Extracted records:

::::

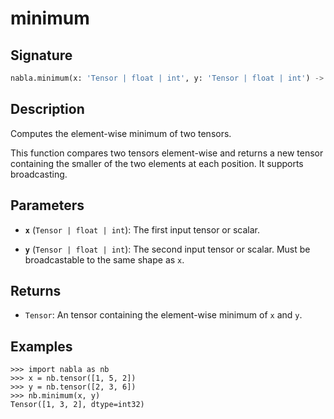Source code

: # minimum

## Signature

```python
nabla.minimum(x: 'Tensor | float | int', y: 'Tensor | float | int') -> 'Tensor'
```

## Description

Computes the element-wise minimum of two tensors.

This function compares two tensors element-wise and returns a new tensor
containing the smaller of the two elements at each position. It supports
broadcasting.

## Parameters

- **`x`** (`Tensor | float | int`): The first input tensor or scalar.

- **`y`** (`Tensor | float | int`): The second input tensor or scalar. Must be broadcastable to the same shape as `x`.

## Returns

- `Tensor`: An tensor containing the element-wise minimum of `x` and `y`.

## Examples

```pycon
>>> import nabla as nb
>>> x = nb.tensor([1, 5, 2])
>>> y = nb.tensor([2, 3, 6])
>>> nb.minimum(x, y)
Tensor([1, 3, 2], dtype=int32)
```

::::

Could you reproduce, exactly, every line above from the line with "## Signature" to the line with "first input tensor or scalar.", and no other line? Both ends count.

### TASK OUTPUT:
## Signature

```python
nabla.minimum(x: 'Tensor | float | int', y: 'Tensor | float | int') -> 'Tensor'
```

## Description

Computes the element-wise minimum of two tensors.

This function compares two tensors element-wise and returns a new tensor
containing the smaller of the two elements at each position. It supports
broadcasting.

## Parameters

- **`x`** (`Tensor | float | int`): The first input tensor or scalar.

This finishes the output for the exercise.